Tribune News Service
New Delhi, November 4
The right to claim maintenance under all enactments, including those under Section 125 of the Criminal Procedure Code (CrPC), must date back to the filing of the application, the Supreme Court ruled on Wednesday.
“Financial constraints of a dependent spouse hampers their capacity to be effectively represented before the court.

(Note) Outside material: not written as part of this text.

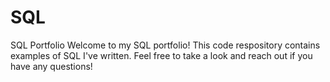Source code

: # SQL
SQL Portfolio
Welcome to my SQL portfolio! This code respository contains examples of SQL I've written. Feel free to take a look and reach out if you have any questions!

In order to prevent a dependent from being reduced to destitution, it is necessary that maintenance is awarded from the date on which the application for maintenance is led before the concerned court,” said a Bench headed by Justice Indu Malhotra.
“The delay in adjudication was not only against human rights, but also against the basic embodiment of dignity of an individual,” it said while deciding a matrimonial case from Maharashtra in which the maintenance of a wife and son under Section 125 of CrPC had to be determined.
As courts adopt different judicial yardsticks to grant interim maintenance and permanent alimony in matrimonial cases, the top court also laid down guidelines to ensure uniformity and consistency in judicial practice in such matters.
The guidelines issued by the top court addressed the issues of overlapping jurisdiction, payment of interim maintenance, criteria for determining the quantum of maintenance, date from which maintenance is to be awarded and enforcement/execution of orders of maintenance.
On interim maintenance, it said an affidavit of disclosure of assets and liabilities annexed to the judgment should be filed by both parties in all maintenance proceedings, including pending proceedings before the concerned family courts, district courts or magistrate courts across India.
For determining quantum of maintenance, the Bench said courts should consider the criteria enumerated in the judgment which were not exhaustive and the court concerned may exercise its discretion to consider any other factor/s which might be necessary or of relevance in the facts and circumstances of a case.
It directed that a copy of the judgment be communicated by the SC Secretary General and to Registrars of all High Courts for onward circulation to all district courts. It shall also be displayed on websites of all subordinate courts for awareness and implementation, it said.
The order or decree of maintenance may be enforced like a decree of a civil court, it noted.
Dealing with the issue of overlapping, it said in cases where successive claims for maintenance were made by a party under different statutes, the court would consider an adjustment or set off the amount awarded in the previous proceeding/s while determining whether any further amount was to be awarded in the subsequent proceeding.
To avoid conflicting orders in a subsequent maintenance proceeding, the applicant shall disclose the previous maintenance proceeding, and the orders passed therein, it said.